GRAM Job Manager Scheduler Tutorial

This tutorial describes the steps needed to build a GRAM Job Manager Scheduler interface package. The audience for this tutorial is a person interested in adding support for a new scheduler interface to GRAM. This tutorial will assume some familiarty with GTP, autoconf, automake, and Perl. As a reference point, this tutorial will refer to the code in the LSF Job Manager package.

Writing a Scheduler Interface

This section deals with writing the perl module which implements the interface between the GRAM job manager and the local scheduler.

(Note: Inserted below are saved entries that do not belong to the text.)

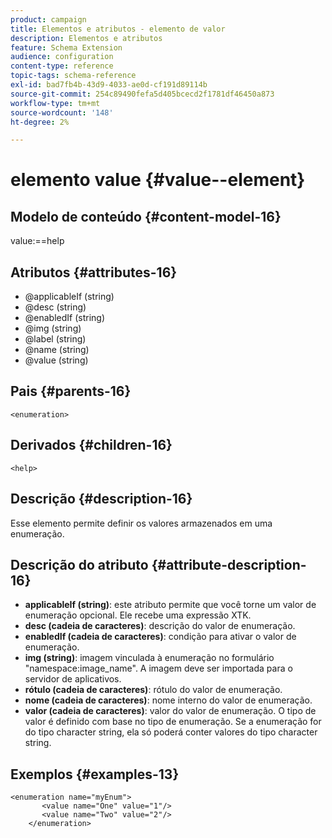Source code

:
 ```yaml
---
product: campaign
title: Elementos e atributos - elemento de valor
description: Elementos e atributos
feature: Schema Extension
audience: configuration
content-type: reference
topic-tags: schema-reference
exl-id: bad7fb4b-43d9-4033-ae0d-cf191d89114b
source-git-commit: 254c89490fefa5d405bcecd2f1781df46450a873
workflow-type: tm+mt
source-wordcount: '148'
ht-degree: 2%

---
```


# elemento value {#value--element}


## Modelo de conteúdo {#content-model-16}

value:==help

## Atributos {#attributes-16}

* @applicableIf (string)
* @desc (string)
* @enabledIf (string)
* @img (string)
* @label (string)
* @name (string)
* @value (string)

## Pais {#parents-16}

`<enumeration>`

## Derivados {#children-16}

`<help>`

## Descrição {#description-16}

Esse elemento permite definir os valores armazenados em uma enumeração.

## Descrição do atributo {#attribute-description-16}

* **applicableIf (string)**: este atributo permite que você torne um valor de enumeração opcional. Ele recebe uma expressão XTK.
* **desc (cadeia de caracteres)**: descrição do valor de enumeração.
* **enabledIf (cadeia de caracteres)**: condição para ativar o valor de enumeração.
* **img (string)**: imagem vinculada à enumeração no formulário &quot;namespace:image_name&quot;. A imagem deve ser importada para o servidor de aplicativos.
* **rótulo (cadeia de caracteres)**: rótulo do valor de enumeração.
* **nome (cadeia de caracteres)**: nome interno do valor de enumeração.
* **valor (cadeia de caracteres)**: valor do valor de enumeração. O tipo de valor é definido com base no tipo de enumeração. Se a enumeração for do tipo character string, ela só poderá conter valores do tipo character string.

## Exemplos {#examples-13}

```
<enumeration name="myEnum">
       <value name="One" value="1"/>
       <value name="Two" value="2"/>
    </enumeration>
```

Consult the globus_gram_job_manager_script_interface section of this manual for a more detailed reference on the Perl modules which are used here.

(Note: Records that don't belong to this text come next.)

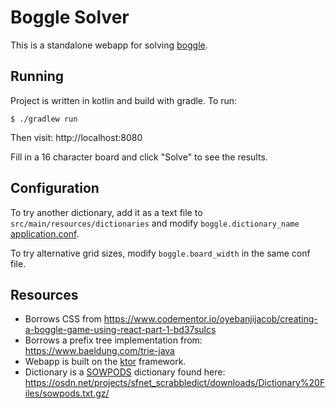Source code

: Boggle Solver
=============

This is a standalone webapp for solving [boggle](https://en.wikipedia.org/wiki/Boggle).

Running
-------
Project is written in kotlin and build with gradle. To run:
```
$ ./gradlew run
```

Then visit: http://localhost:8080

Fill in a 16 character board and click "Solve" to see the results.

Configuration
-------------
To try another dictionary, add it as a text file to
`src/main/resources/dictionaries` and modify `boggle.dictionary_name` [application.conf](src/main/resources/application.conf).

To try alternative grid sizes, modify `boggle.board_width` in the same conf file.

Resources
---------
* Borrows CSS from https://www.codementor.io/oyebanjijacob/creating-a-boggle-game-using-react-part-1-bd37sulcs
* Borrows a prefix tree implementation from: https://www.baeldung.com/trie-java
* Webapp is built on the [ktor](https://ktor.io) framework.
* Dictionary is a [SOWPODS](https://en.wikipedia.org/wiki/Collins_Scrabble_Words) dictionary found here: https://osdn.net/projects/sfnet_scrabbledict/downloads/Dictionary%20Files/sowpods.txt.gz/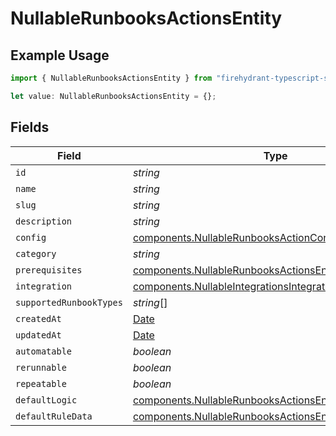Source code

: # NullableRunbooksActionsEntity

## Example Usage

```typescript
import { NullableRunbooksActionsEntity } from "firehydrant-typescript-sdk/models/components";

let value: NullableRunbooksActionsEntity = {};
```

## Fields

| Field                                                                                                                              | Type                                                                                                                               | Required                                                                                                                           | Description                                                                                                                        |
| ---------------------------------------------------------------------------------------------------------------------------------- | ---------------------------------------------------------------------------------------------------------------------------------- | ---------------------------------------------------------------------------------------------------------------------------------- | ---------------------------------------------------------------------------------------------------------------------------------- |
| `id`                                                                                                                               | *string*                                                                                                                           | :heavy_minus_sign:                                                                                                                 | N/A                                                                                                                                |
| `name`                                                                                                                             | *string*                                                                                                                           | :heavy_minus_sign:                                                                                                                 | N/A                                                                                                                                |
| `slug`                                                                                                                             | *string*                                                                                                                           | :heavy_minus_sign:                                                                                                                 | N/A                                                                                                                                |
| `description`                                                                                                                      | *string*                                                                                                                           | :heavy_minus_sign:                                                                                                                 | N/A                                                                                                                                |
| `config`                                                                                                                           | [components.NullableRunbooksActionConfigEntity](../../models/components/nullablerunbooksactionconfigentity.md)                     | :heavy_minus_sign:                                                                                                                 | N/A                                                                                                                                |
| `category`                                                                                                                         | *string*                                                                                                                           | :heavy_minus_sign:                                                                                                                 | N/A                                                                                                                                |
| `prerequisites`                                                                                                                    | [components.NullableRunbooksActionsEntityPrerequisite](../../models/components/nullablerunbooksactionsentityprerequisite.md)[]     | :heavy_minus_sign:                                                                                                                 | N/A                                                                                                                                |
| `integration`                                                                                                                      | [components.NullableIntegrationsIntegrationEntity](../../models/components/nullableintegrationsintegrationentity.md)               | :heavy_minus_sign:                                                                                                                 | N/A                                                                                                                                |
| `supportedRunbookTypes`                                                                                                            | *string*[]                                                                                                                         | :heavy_minus_sign:                                                                                                                 | N/A                                                                                                                                |
| `createdAt`                                                                                                                        | [Date](https://developer.mozilla.org/en-US/docs/Web/JavaScript/Reference/Global_Objects/Date)                                      | :heavy_minus_sign:                                                                                                                 | N/A                                                                                                                                |
| `updatedAt`                                                                                                                        | [Date](https://developer.mozilla.org/en-US/docs/Web/JavaScript/Reference/Global_Objects/Date)                                      | :heavy_minus_sign:                                                                                                                 | N/A                                                                                                                                |
| `automatable`                                                                                                                      | *boolean*                                                                                                                          | :heavy_minus_sign:                                                                                                                 | N/A                                                                                                                                |
| `rerunnable`                                                                                                                       | *boolean*                                                                                                                          | :heavy_minus_sign:                                                                                                                 | N/A                                                                                                                                |
| `repeatable`                                                                                                                       | *boolean*                                                                                                                          | :heavy_minus_sign:                                                                                                                 | N/A                                                                                                                                |
| `defaultLogic`                                                                                                                     | [components.NullableRunbooksActionsEntityDefaultLogic](../../models/components/nullablerunbooksactionsentitydefaultlogic.md)       | :heavy_minus_sign:                                                                                                                 | N/A                                                                                                                                |
| `defaultRuleData`                                                                                                                  | [components.NullableRunbooksActionsEntityDefaultRuleData](../../models/components/nullablerunbooksactionsentitydefaultruledata.md) | :heavy_minus_sign:                                                                                                                 | N/A                                                                                                                                |
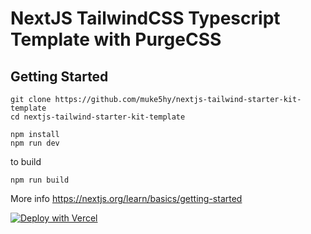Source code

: # NextJS TailwindCSS Typescript Template with PurgeCSS

## Getting Started

```
git clone https://github.com/muke5hy/nextjs-tailwind-starter-kit-template
cd nextjs-tailwind-starter-kit-template

npm install
npm run dev
```

to build

```
npm run build

```

More info https://nextjs.org/learn/basics/getting-started

[![Deploy with Vercel](https://vercel.com/button)](https://vercel.com/new/project?template=https://github.com/muke5hy/nextjs-tailwind-starter-kit-template)
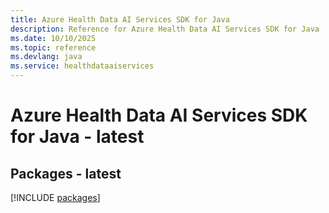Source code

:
 ```yaml
---
title: Azure Health Data AI Services SDK for Java
description: Reference for Azure Health Data AI Services SDK for Java
ms.date: 10/10/2025
ms.topic: reference
ms.devlang: java
ms.service: healthdataaiservices
---
```

# Azure Health Data AI Services SDK for Java - latest
## Packages - latest
[!INCLUDE [packages](health-data-ai-services-index.md)]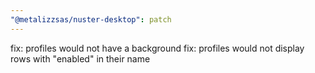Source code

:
 ```yaml
---
"@metalizzsas/nuster-desktop": patch
---
```


fix: profiles would not have a background
fix: profiles would not display rows with "enabled" in their name

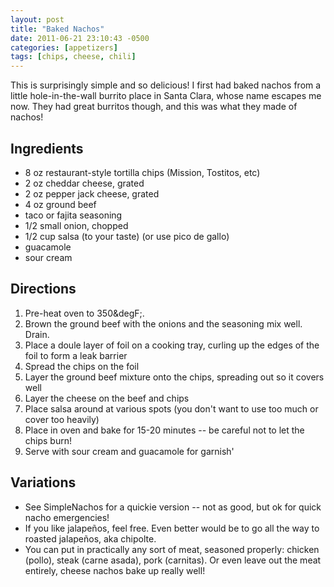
 ```yaml
---
layout: post
title: "Baked Nachos"
date: 2011-06-21 23:10:43 -0500
categories: [appetizers]
tags: [chips, cheese, chili]
---
```

This is surprisingly simple and so delicious! I first had baked nachos from a little hole-in-the-wall burrito place in Santa Clara, whose name escapes me now. They had great burritos though, and this was what they made of nachos!


##  Ingredients

* 8 oz restaurant-style tortilla chips (Mission, Tostitos, etc)
* 2 oz cheddar cheese, grated
* 2 oz pepper jack cheese, grated
* 4 oz ground beef
* taco or fajita seasoning
* 1/2 small onion, chopped
* 1/2 cup salsa (to your taste) (or use pico de gallo)
* guacamole
* sour cream

##  Directions

1.  Pre-heat oven to 350&degF;.
1.  Brown the ground beef with the onions and the seasoning mix well. Drain.
1.  Place a doule layer of foil on a cooking tray, curling up the edges of the foil to form a leak barrier
1.  Spread the chips on the foil
1.  Layer the ground beef mixture onto the chips, spreading out so it covers well
1.  Layer the cheese on the beef and chips
1.  Place salsa around at various spots (you don't want to use too much or cover too heavily)
1.  Place in oven and bake for 15-20 minutes -- be careful not to let the chips burn!
1.  Serve with sour cream and guacamole for garnish'


##  Variations

* See SimpleNachos for a quickie version -- not as good, but ok for quick nacho emergencies!
* If you like jalapeños, feel free. Even better would be to go all the way to roasted jalapeños, aka chipolte.
* You can put in practically any sort of meat, seasoned properly: chicken (pollo), steak (carne asada), pork (carnitas). Or even leave out the meat entirely, cheese nachos bake up really well!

The scheduler interface is implemented as a Perl module which is a subclass of the Globus::GRAM::JobManager module. Its name must match the scheduler type string used when the service is installed. For the LSF scheduler, the name is lsf, so the module name is Globus::GRAM::JobManager::lsf and it is stored in the file lsf.pm. Though there are several methods in the JobManager interface, they only ones which absolutely need to be implemented in a scheduler module are submit, poll, cancel.

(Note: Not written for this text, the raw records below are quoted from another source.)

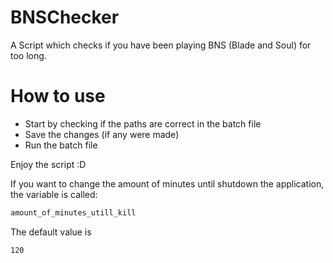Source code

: # BNSChecker
A Script which checks if you have been playing BNS (Blade and Soul) for too long.

# How to use
* Start by checking if the paths are correct in the batch file
* Save the changes (if any were made)
* Run the batch file

Enjoy the script :D

If you want to change the amount of minutes until shutdown the application, the variable is called:
```python
amount_of_minutes_utill_kill
```
The default value is 
```
120
```
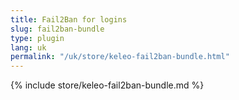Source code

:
 ```yaml
---
title: Fail2Ban for logins
slug: fail2ban-bundle
type: plugin
lang: uk
permalink: "/uk/store/keleo-fail2ban-bundle.html"
---
```


{% include store/keleo-fail2ban-bundle.md %}
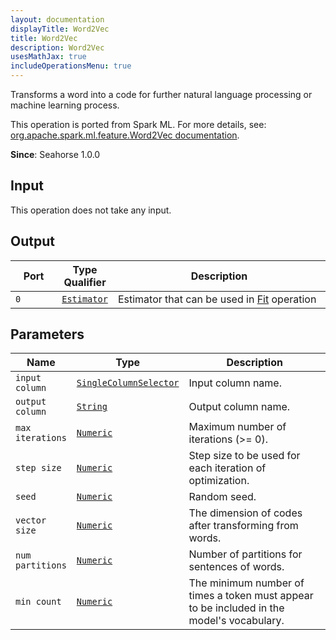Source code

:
 ```yaml
---
layout: documentation
displayTitle: Word2Vec
title: Word2Vec
description: Word2Vec
usesMathJax: true
includeOperationsMenu: true
---
```

Transforms a word into a code for further natural language processing or machine learning process.

This operation is ported from Spark ML. For more details, see: <a target="_blank" href="http://spark.apache.org/docs/1.6.0/api/scala/index.html#org.apache.spark.ml.feature.Word2Vec">org.apache.spark.ml.feature.Word2Vec documentation</a>.

**Since**: Seahorse 1.0.0

## Input

This operation does not take any input.

## Output


<table>
<thead>
<tr>
<th style="width:15%">Port</th>
<th style="width:15%">Type Qualifier</th>
<th style="width:70%">Description</th>
</tr>
</thead>
<tbody>
    <tr><td><code>0</code></td><td><code><a href="../classes/estimator.html">Estimator</a></code></td><td>Estimator that can be used in <a href="fit.html">Fit</a> operation</td></tr>
</tbody>
</table>
    

## Parameters


<table class="table">
<thead>
<tr>
<th style="width:15%">Name</th>
<th style="width:15%">Type</th>
<th style="width:70%">Description</th>
</tr>
</thead>
<tbody>
    
<tr>
<td><code>input column</code></td>
<td><code><a href="../parameters.html#single_column_selector">SingleColumnSelector</a></code></td>
<td>Input column name.</td>
</tr>
    
<tr>
<td><code>output column</code></td>
<td><code><a href="../parameters.html#string">String</a></code></td>
<td>Output column name.</td>
</tr>
    
<tr>
<td><code>max iterations</code></td>
<td><code><a href="../parameters.html#numeric">Numeric</a></code></td>
<td>Maximum number of iterations (>= 0).</td>
</tr>
    
<tr>
<td><code>step size</code></td>
<td><code><a href="../parameters.html#numeric">Numeric</a></code></td>
<td>Step size to be used for each iteration of optimization.</td>
</tr>
    
<tr>
<td><code>seed</code></td>
<td><code><a href="../parameters.html#numeric">Numeric</a></code></td>
<td>Random seed.</td>
</tr>
    
<tr>
<td><code>vector size</code></td>
<td><code><a href="../parameters.html#numeric">Numeric</a></code></td>
<td>The dimension of codes after transforming from words.</td>
</tr>
    
<tr>
<td><code>num partitions</code></td>
<td><code><a href="../parameters.html#numeric">Numeric</a></code></td>
<td>Number of partitions for sentences of words.</td>
</tr>
    
<tr>
<td><code>min count</code></td>
<td><code><a href="../parameters.html#numeric">Numeric</a></code></td>
<td>The minimum number of times a token must appear to be included in the model's vocabulary.</td>
</tr>
    
</tbody>
</table>
    
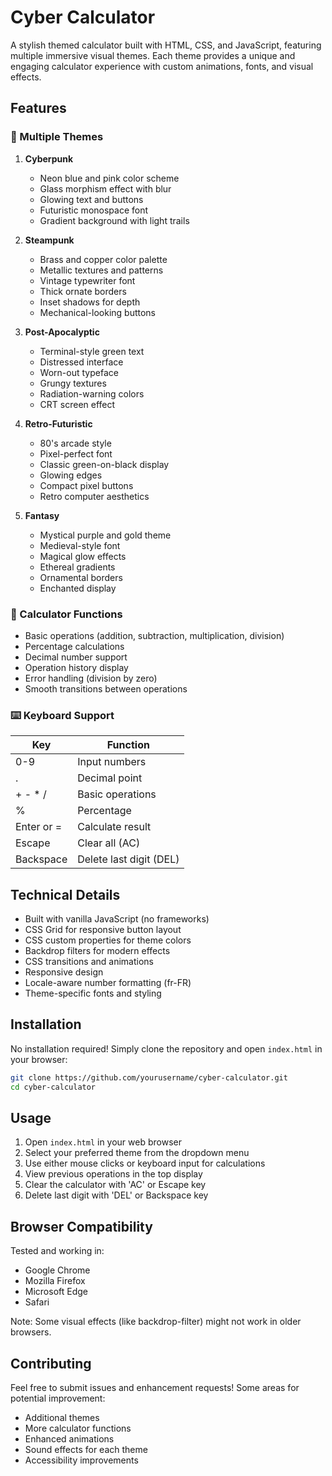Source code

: # Cyber Calculator

A stylish themed calculator built with HTML, CSS, and JavaScript, featuring multiple immersive visual themes. Each theme provides a unique and engaging calculator experience with custom animations, fonts, and visual effects.


## Features

### 🎨 Multiple Themes

1. **Cyberpunk**
   - Neon blue and pink color scheme
   - Glass morphism effect with blur
   - Glowing text and buttons
   - Futuristic monospace font
   - Gradient background with light trails

2. **Steampunk**
   - Brass and copper color palette
   - Metallic textures and patterns
   - Vintage typewriter font
   - Thick ornate borders
   - Inset shadows for depth
   - Mechanical-looking buttons

3. **Post-Apocalyptic**
   - Terminal-style green text
   - Distressed interface
   - Worn-out typeface
   - Grungy textures
   - Radiation-warning colors
   - CRT screen effect

4. **Retro-Futuristic**
   - 80's arcade style
   - Pixel-perfect font
   - Classic green-on-black display
   - Glowing edges
   - Compact pixel buttons
   - Retro computer aesthetics

5. **Fantasy**
   - Mystical purple and gold theme
   - Medieval-style font
   - Magical glow effects
   - Ethereal gradients
   - Ornamental borders
   - Enchanted display

### 🧮 Calculator Functions
- Basic operations (addition, subtraction, multiplication, division)
- Percentage calculations
- Decimal number support
- Operation history display
- Error handling (division by zero)
- Smooth transitions between operations

### ⌨️ Keyboard Support
| Key           | Function                    |
|---------------|----------------------------|
| 0-9           | Input numbers              |
| .             | Decimal point              |
| + - * /       | Basic operations           |
| %             | Percentage                 |
| Enter or =    | Calculate result           |
| Escape        | Clear all (AC)             |
| Backspace     | Delete last digit (DEL)    |

## Technical Details

- Built with vanilla JavaScript (no frameworks)
- CSS Grid for responsive button layout
- CSS custom properties for theme colors
- Backdrop filters for modern effects
- CSS transitions and animations
- Responsive design
- Locale-aware number formatting (fr-FR)
- Theme-specific fonts and styling

## Installation

No installation required! Simply clone the repository and open `index.html` in your browser:

```bash
git clone https://github.com/yourusername/cyber-calculator.git
cd cyber-calculator
```

## Usage

1. Open `index.html` in your web browser
2. Select your preferred theme from the dropdown menu
3. Use either mouse clicks or keyboard input for calculations
4. View previous operations in the top display
5. Clear the calculator with 'AC' or Escape key
6. Delete last digit with 'DEL' or Backspace key

## Browser Compatibility

Tested and working in:
- Google Chrome
- Mozilla Firefox
- Microsoft Edge
- Safari

Note: Some visual effects (like backdrop-filter) might not work in older browsers.

## Contributing

Feel free to submit issues and enhancement requests! Some areas for potential improvement:
- Additional themes
- More calculator functions
- Enhanced animations
- Sound effects for each theme
- Accessibility improvements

We'll begin by looking at the start of the lsf source module, lsf.in (the transformation to lsf.pm happens when the setup script is run. To begin the script, we import the GRAM support modules into the scheduler module's namespace, declare the module's namespace, and declare this module as a subclass of the Globus::GRAM::JobManager module. All scheduler packages will need to do this, substituting the name of the scheduler type being implemented where we see lsf below.

use Globus::GRAM::Error;
use Globus::GRAM::JobState;
use Globus::GRAM::JobManager;
use Globus::Core::Paths;
...
package Globus::GRAM::JobManager::lsf;
@ISA = qw(Globus::GRAM::JobManager);

Next, we declare any system-specifc values which will be substituted when the setup package scripts are run. In the LSF case, we need the know the paths to a few programs which interact with the scheduler:

my ($mpirun, $bsub, $bjobs, $bkill);
BEGIN
{
    $mpirun = '@MPIRUN@';
    $bsub   = '@BSUB@';
    $bjobs  = '@BJOBS@';
    $bkill  = '@BKILL@';
}

The values surrounded by the at-sign (such as @MPIRUN@) will be replaced by with the path to the named programs by the find-lsf-tools script described below.

Writing a constructor

For scheduler interfaces which need to setup some data before calling their other methods, they can overload the new method which acts as a constructor. Scheduler scripts which don't need any per-instance initialization will not need to provide a constructor, the Globus::GRAM::JobManager constructor will do the job.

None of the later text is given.